- Work item -
In the answer, each line must appear exactly as in the records, and no picture may appear.

- Dataset extract -
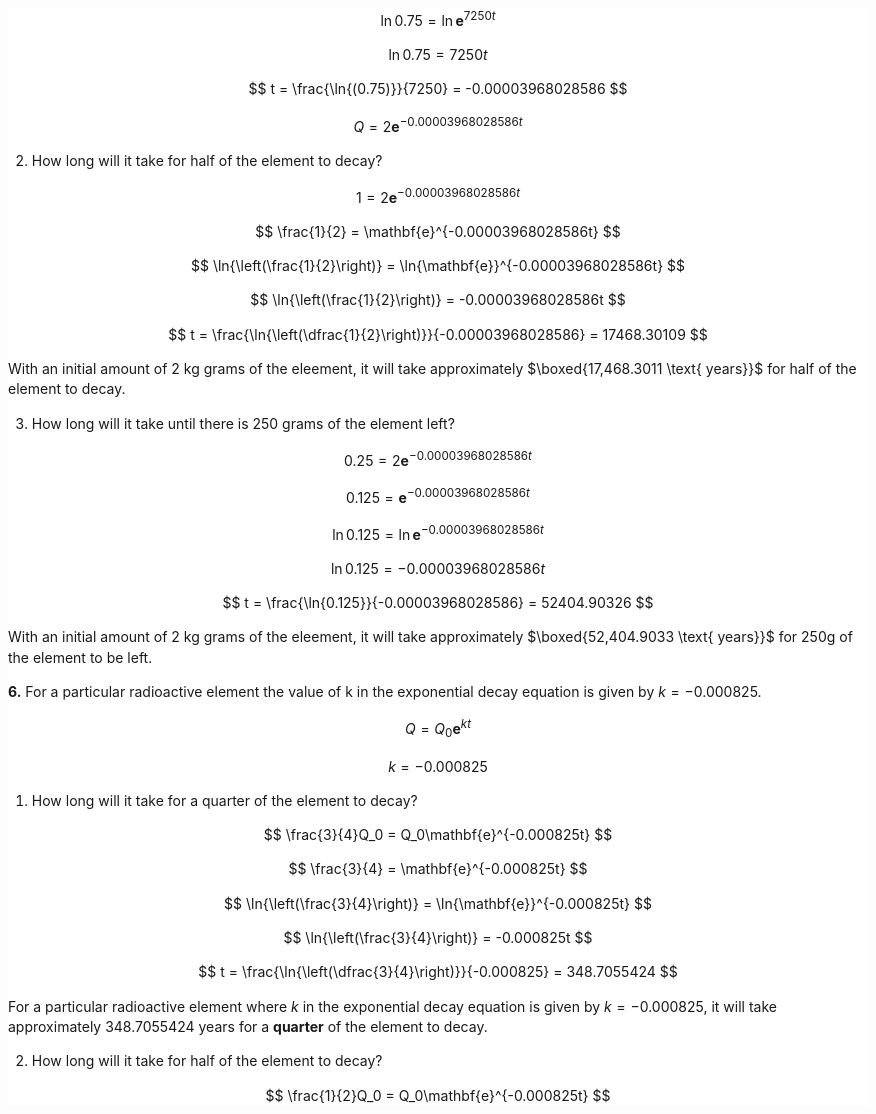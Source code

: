$$ \ln{0.75} = \ln{\mathbf{e}}^{7250t} $$

$$ \ln{0.75} = 7250t $$

$$ t = \frac{\ln{(0.75)}}{7250} = -0.00003968028586 $$

$$ Q = 2\mathbf{e}^{-0.00003968028586t} $$

2. How long will it take for half of the element to decay?

$$ 1 = 2\mathbf{e}^{-0.00003968028586t} $$

$$ \frac{1}{2} = \mathbf{e}^{-0.00003968028586t} $$

$$ \ln{\left(\frac{1}{2}\right)} = \ln{\mathbf{e}}^{-0.00003968028586t} $$

$$ \ln{\left(\frac{1}{2}\right)} = -0.00003968028586t $$

$$ t = \frac{\ln{\left(\dfrac{1}{2}\right)}}{-0.00003968028586} = 17468.30109 $$

With an initial amount of 2 kg grams of the eleement, it will take approximately
$\boxed{17,468.3011 \text{ years}}$ for half of the element to decay.

3. How long will it take until there is 250 grams of the element left?

$$ 0.25 = 2\mathbf{e}^{-0.00003968028586t} $$

$$ 0.125 = \mathbf{e}^{-0.00003968028586t} $$

$$ \ln{0.125} = \ln{\mathbf{e}}^{-0.00003968028586t} $$

$$ \ln{0.125} = -0.00003968028586t $$

$$ t = \frac{\ln{0.125}}{-0.00003968028586} = 52404.90326 $$

With an initial amount of 2 kg grams of the eleement, it will take approximately
$\boxed{52,404.9033 \text{ years}}$ for 250g of the element to be left.

**6.** For a particular radioactive element the value of k in the exponential
decay equation is given by $k = -0.000825$.

$$ Q = Q_0\mathbf{e}^{kt} $$

$$ k = -0.000825 $$

1. How long will it take for a quarter of the element to decay?

$$ \frac{3}{4}Q_0 = Q_0\mathbf{e}^{-0.000825t} $$

$$ \frac{3}{4} = \mathbf{e}^{-0.000825t} $$

$$ \ln{\left(\frac{3}{4}\right)} = \ln{\mathbf{e}}^{-0.000825t} $$

$$ \ln{\left(\frac{3}{4}\right)} = -0.000825t $$

$$ t = \frac{\ln{\left(\dfrac{3}{4}\right)}}{-0.000825} = 348.7055424 $$

For a particular radioactive element where $k$ in the exponential decay equation
is given by $k = -0.000825$, it will take approximately
$348.7055424 \text{ years}$ for a **quarter** of the element to decay.

2. How long will it take for half of the element to decay?

$$ \frac{1}{2}Q_0 = Q_0\mathbf{e}^{-0.000825t} $$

- Output for this exercise -
Source code

:$$ \ln{0.75} = \ln{\mathbf{e}}^{7250t} $$

$$ \ln{0.75} = 7250t $$

$$ t = \frac{\ln{(0.75)}}{7250} = -0.00003968028586 $$

$$ Q = 2\mathbf{e}^{-0.00003968028586t} $$

2. How long will it take for half of the element to decay?

$$ 1 = 2\mathbf{e}^{-0.00003968028586t} $$

$$ \frac{1}{2} = \mathbf{e}^{-0.00003968028586t} $$

$$ \ln{\left(\frac{1}{2}\right)} = \ln{\mathbf{e}}^{-0.00003968028586t} $$

$$ \ln{\left(\frac{1}{2}\right)} = -0.00003968028586t $$

$$ t = \frac{\ln{\left(\dfrac{1}{2}\right)}}{-0.00003968028586} = 17468.30109 $$

With an initial amount of 2 kg grams of the eleement, it will take approximately
$\boxed{17,468.3011 \text{ years}}$ for half of the element to decay.

3. How long will it take until there is 250 grams of the element left?

$$ 0.25 = 2\mathbf{e}^{-0.00003968028586t} $$

$$ 0.125 = \mathbf{e}^{-0.00003968028586t} $$

$$ \ln{0.125} = \ln{\mathbf{e}}^{-0.00003968028586t} $$

$$ \ln{0.125} = -0.00003968028586t $$

$$ t = \frac{\ln{0.125}}{-0.00003968028586} = 52404.90326 $$

With an initial amount of 2 kg grams of the eleement, it will take approximately
$\boxed{52,404.9033 \text{ years}}$ for 250g of the element to be left.

**6.** For a particular radioactive element the value of k in the exponential
decay equation is given by $k = -0.000825$.

$$ Q = Q_0\mathbf{e}^{kt} $$

$$ k = -0.000825 $$

1. How long will it take for a quarter of the element to decay?

$$ \frac{3}{4}Q_0 = Q_0\mathbf{e}^{-0.000825t} $$

$$ \frac{3}{4} = \mathbf{e}^{-0.000825t} $$

$$ \ln{\left(\frac{3}{4}\right)} = \ln{\mathbf{e}}^{-0.000825t} $$

$$ \ln{\left(\frac{3}{4}\right)} = -0.000825t $$

$$ t = \frac{\ln{\left(\dfrac{3}{4}\right)}}{-0.000825} = 348.7055424 $$

For a particular radioactive element where $k$ in the exponential decay equation
is given by $k = -0.000825$, it will take approximately
$348.7055424 \text{ years}$ for a **quarter** of the element to decay.

2. How long will it take for half of the element to decay?

$$ \frac{1}{2}Q_0 = Q_0\mathbf{e}^{-0.000825t} $$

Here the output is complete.